▼▼▼
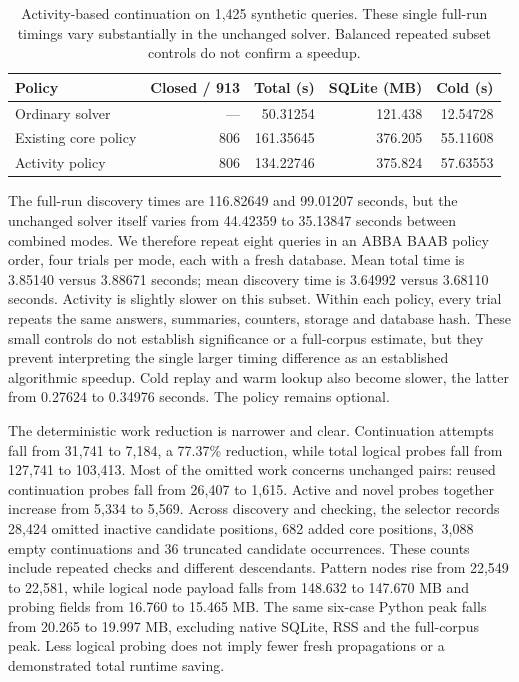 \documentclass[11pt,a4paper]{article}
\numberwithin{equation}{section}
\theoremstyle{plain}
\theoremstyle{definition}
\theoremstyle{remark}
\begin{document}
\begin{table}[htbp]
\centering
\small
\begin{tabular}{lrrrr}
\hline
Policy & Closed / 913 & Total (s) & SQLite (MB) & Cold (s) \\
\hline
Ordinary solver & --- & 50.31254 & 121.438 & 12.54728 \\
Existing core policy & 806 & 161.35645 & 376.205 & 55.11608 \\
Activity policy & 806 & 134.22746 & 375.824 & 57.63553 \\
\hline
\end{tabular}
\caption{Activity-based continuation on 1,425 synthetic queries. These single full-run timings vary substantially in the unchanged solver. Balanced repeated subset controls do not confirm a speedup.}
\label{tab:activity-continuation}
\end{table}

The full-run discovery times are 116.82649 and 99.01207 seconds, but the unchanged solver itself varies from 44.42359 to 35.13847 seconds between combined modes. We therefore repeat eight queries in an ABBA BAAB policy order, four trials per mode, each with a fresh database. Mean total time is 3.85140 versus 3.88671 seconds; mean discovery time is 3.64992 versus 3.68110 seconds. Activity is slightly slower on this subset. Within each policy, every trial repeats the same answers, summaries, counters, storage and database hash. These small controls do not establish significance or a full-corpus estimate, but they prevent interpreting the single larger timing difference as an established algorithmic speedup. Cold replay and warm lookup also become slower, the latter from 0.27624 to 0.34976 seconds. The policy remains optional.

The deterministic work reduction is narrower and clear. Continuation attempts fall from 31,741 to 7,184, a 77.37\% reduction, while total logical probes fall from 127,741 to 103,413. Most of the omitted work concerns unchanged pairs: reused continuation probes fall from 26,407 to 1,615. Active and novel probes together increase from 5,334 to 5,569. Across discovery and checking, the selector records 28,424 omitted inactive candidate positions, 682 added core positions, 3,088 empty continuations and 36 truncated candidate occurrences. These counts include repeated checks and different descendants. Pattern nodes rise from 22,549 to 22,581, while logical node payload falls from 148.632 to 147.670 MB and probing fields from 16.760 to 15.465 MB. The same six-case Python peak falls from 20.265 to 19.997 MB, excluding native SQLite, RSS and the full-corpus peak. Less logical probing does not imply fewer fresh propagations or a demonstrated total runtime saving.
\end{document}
▲▲▲
▼▼▼
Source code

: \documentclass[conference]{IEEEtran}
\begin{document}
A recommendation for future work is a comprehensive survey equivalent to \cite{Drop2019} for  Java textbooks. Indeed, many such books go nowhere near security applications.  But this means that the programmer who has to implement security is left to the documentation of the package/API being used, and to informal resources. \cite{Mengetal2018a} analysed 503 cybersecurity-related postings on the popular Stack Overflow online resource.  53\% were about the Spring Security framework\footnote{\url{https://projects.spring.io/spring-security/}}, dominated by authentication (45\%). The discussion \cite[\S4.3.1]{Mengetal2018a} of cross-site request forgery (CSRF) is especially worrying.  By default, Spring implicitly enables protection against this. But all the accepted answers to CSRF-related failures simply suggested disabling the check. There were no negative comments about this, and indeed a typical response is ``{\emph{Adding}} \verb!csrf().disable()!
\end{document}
▲▲▲
TASK GOAL:
Only lines with the word "begin" are wanted, so copy each one from the records.

EXPECTED ANSWER:
\begin{document}
\begin{table}[htbp]
\begin{tabular}{lrrrr}
\begin{document}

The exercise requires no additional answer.